[RFD] Merge task counter into memcg

KAMEZAWA Hiroyuki kamezawa.hiroyu at jp.fujitsu.com
Fri Apr 13 01:42:24 UTC 2012


(2012/04/13 2:41), Tejun Heo wrote:

> Hello, Johannes.

> I'm still split on the issue.
> 
> * #tasks as unit of accounting / limiting is well understood (or at
>   least known).  I think this holds the same to #open files, to a
>   lesser extent.  It means there are and will continue to be people
>   wanting them.  So, they have some value in familiarity - "but... I
>   want to limit the resources consumed by tasks cuz that's what I
>   know!" factor.
> 
> * People could want counting and limiting #tasks or #open files
>   without the overhead of tracking all memory resources.  This stems
>   from the same reason #tasks was used for this sort of things in the
>   first place.  Counting tasks or open files tends to be easier and
>   cheaper than tracking all memory allocations.
> 
> So, there's spectrum of solutions between merging task counter and
> just directing everyone to kmem without distinguishing task resource
> at all, and at the moment voices in my head are succeeding at making
> cases for both directions.  What do you guys think about the above two
> issues?
> 


To be honest, I doubt that task counter is unnecessary...memcg can catch
oom situation well.
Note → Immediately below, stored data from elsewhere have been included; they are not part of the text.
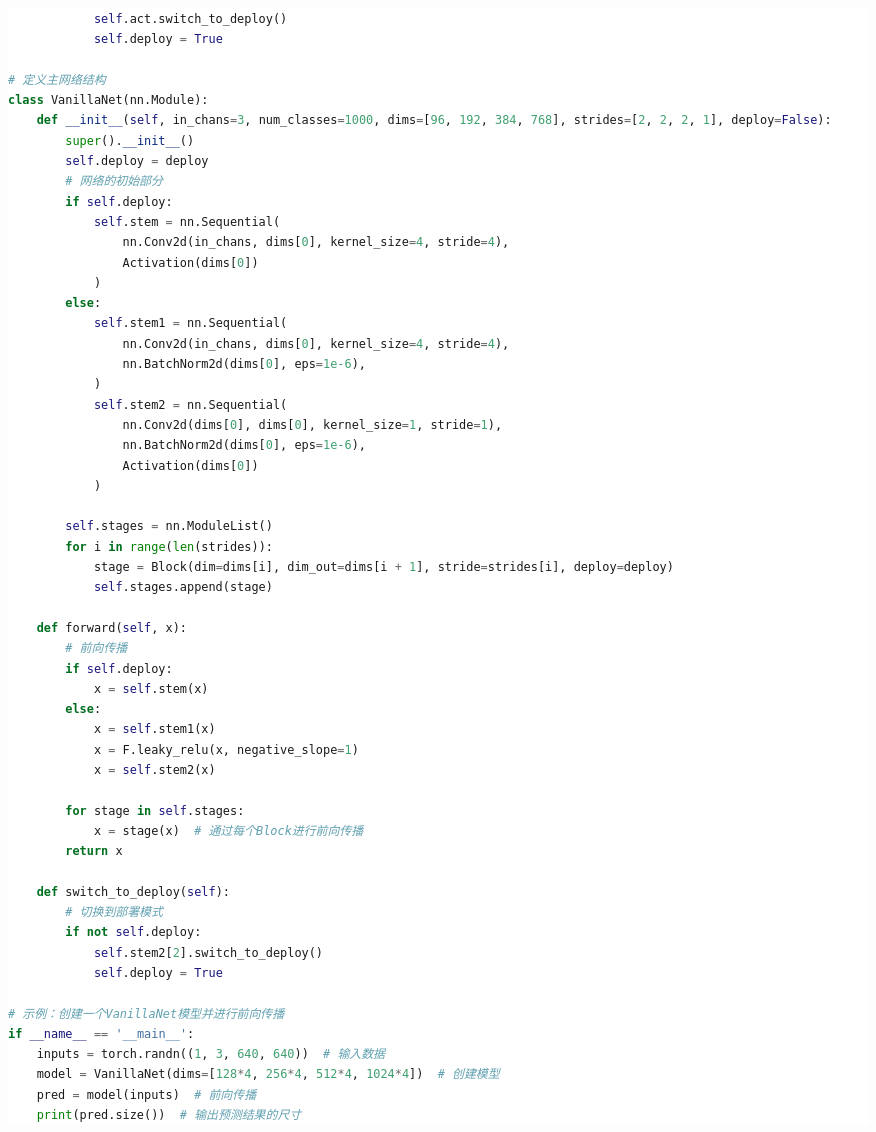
 ```python
            self.act.switch_to_deploy()
            self.deploy = True

# 定义主网络结构
class VanillaNet(nn.Module):
    def __init__(self, in_chans=3, num_classes=1000, dims=[96, 192, 384, 768], strides=[2, 2, 2, 1], deploy=False):
        super().__init__()
        self.deploy = deploy
        # 网络的初始部分
        if self.deploy:
            self.stem = nn.Sequential(
                nn.Conv2d(in_chans, dims[0], kernel_size=4, stride=4),
                Activation(dims[0])
            )
        else:
            self.stem1 = nn.Sequential(
                nn.Conv2d(in_chans, dims[0], kernel_size=4, stride=4),
                nn.BatchNorm2d(dims[0], eps=1e-6),
            )
            self.stem2 = nn.Sequential(
                nn.Conv2d(dims[0], dims[0], kernel_size=1, stride=1),
                nn.BatchNorm2d(dims[0], eps=1e-6),
                Activation(dims[0])
            )

        self.stages = nn.ModuleList()
        for i in range(len(strides)):
            stage = Block(dim=dims[i], dim_out=dims[i + 1], stride=strides[i], deploy=deploy)
            self.stages.append(stage)

    def forward(self, x):
        # 前向传播
        if self.deploy:
            x = self.stem(x)
        else:
            x = self.stem1(x)
            x = F.leaky_relu(x, negative_slope=1)
            x = self.stem2(x)

        for stage in self.stages:
            x = stage(x)  # 通过每个Block进行前向传播
        return x

    def switch_to_deploy(self):
        # 切换到部署模式
        if not self.deploy:
            self.stem2[2].switch_to_deploy()
            self.deploy = True

# 示例：创建一个VanillaNet模型并进行前向传播
if __name__ == '__main__':
    inputs = torch.randn((1, 3, 640, 640))  # 输入数据
    model = VanillaNet(dims=[128*4, 256*4, 512*4, 1024*4])  # 创建模型
    pred = model(inputs)  # 前向传播
    print(pred.size())  # 输出预测结果的尺寸
```
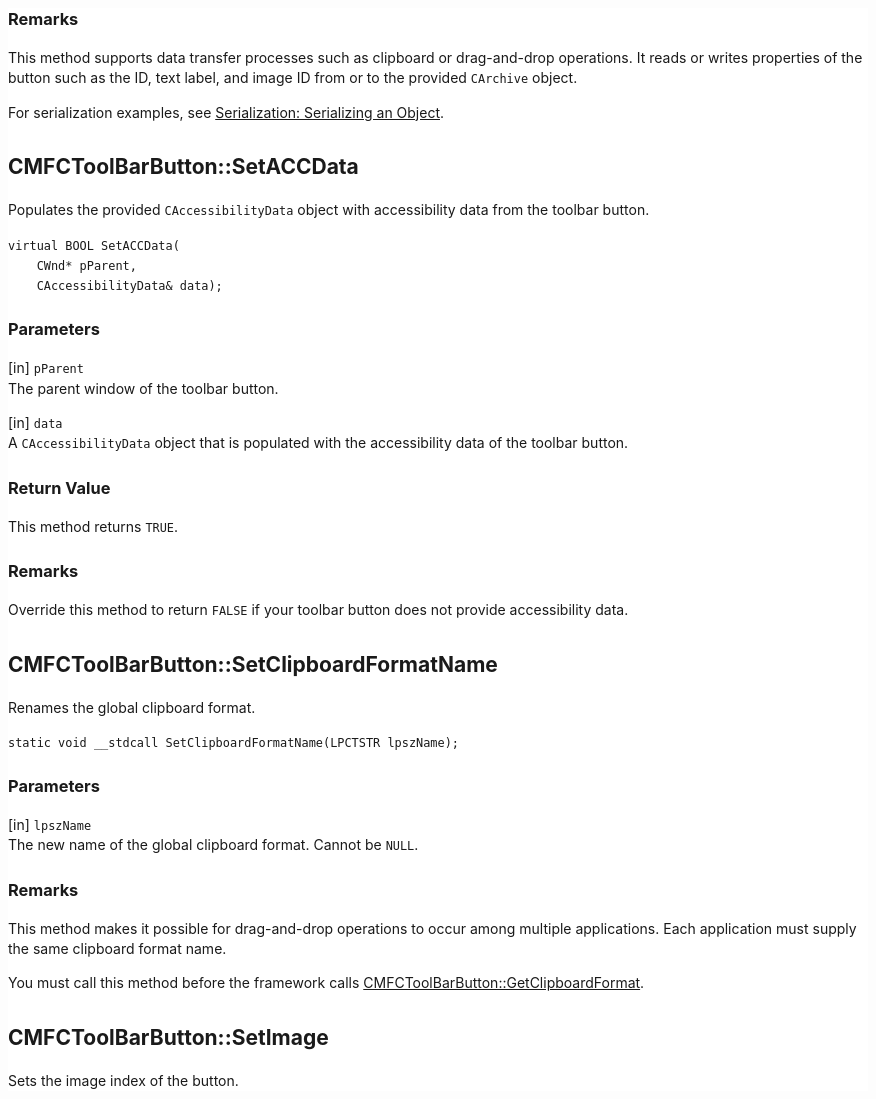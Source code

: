 ### Remarks  
 This method supports data transfer processes such as clipboard or drag-and-drop operations. It reads or writes properties of the button such as the ID, text label, and image ID from or to the provided `CArchive` object.  
  
 For serialization examples, see [Serialization: Serializing an Object](../../mfc/serialization-serializing-an-object.md).  
  
##  <a name="setaccdata"></a>  CMFCToolBarButton::SetACCData  
 Populates the provided `CAccessibilityData` object with accessibility data from the toolbar button.  
  
```  
virtual BOOL SetACCData(
    CWnd* pParent,  
    CAccessibilityData& data);
```  
  
### Parameters  
 [in] `pParent`  
 The parent window of the toolbar button.  
  
 [in] `data`  
 A `CAccessibilityData` object that is populated with the accessibility data of the toolbar button.  
  
### Return Value  
 This method returns `TRUE`.  
  
### Remarks  
 Override this method to return `FALSE` if your toolbar button does not provide accessibility data.  
  
##  <a name="setclipboardformatname"></a>  CMFCToolBarButton::SetClipboardFormatName  
 Renames the global clipboard format.  
  
```  
static void __stdcall SetClipboardFormatName(LPCTSTR lpszName);
```  
  
### Parameters  
 [in] `lpszName`  
 The new name of the global clipboard format. Cannot be `NULL`.  
  
### Remarks  
 This method makes it possible for drag-and-drop operations to occur among multiple applications. Each application must supply the same clipboard format name.  
  
 You must call this method before the framework calls [CMFCToolBarButton::GetClipboardFormat](#getclipboardformat).  
  
##  <a name="setimage"></a>  CMFCToolBarButton::SetImage  
 Sets the image index of the button.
I often test 'make -j' under memcg.

To the questions
*   It sounds like a 'ulimit' cgroup. How about overwriting
    ulimit values via cgroup ? (sounds joke?) Then, overhead will be small but
    I'm not sure it can be hierarchical and doesn't break userland.

    If people wants to limit the number of tasks, I think interface should provide it
    in the unit of objects. Then, I'm ok to have other subsystem for counting something.
    fork-bomb's memory overhead can be prevent by memcg. What memcg cannot handle
    is ulimit. If forkbomb exhausts all ulimit/tasks, the user cannot login.
    So, having task-limit cgroup subsys for a sandbox will make sense in some situation.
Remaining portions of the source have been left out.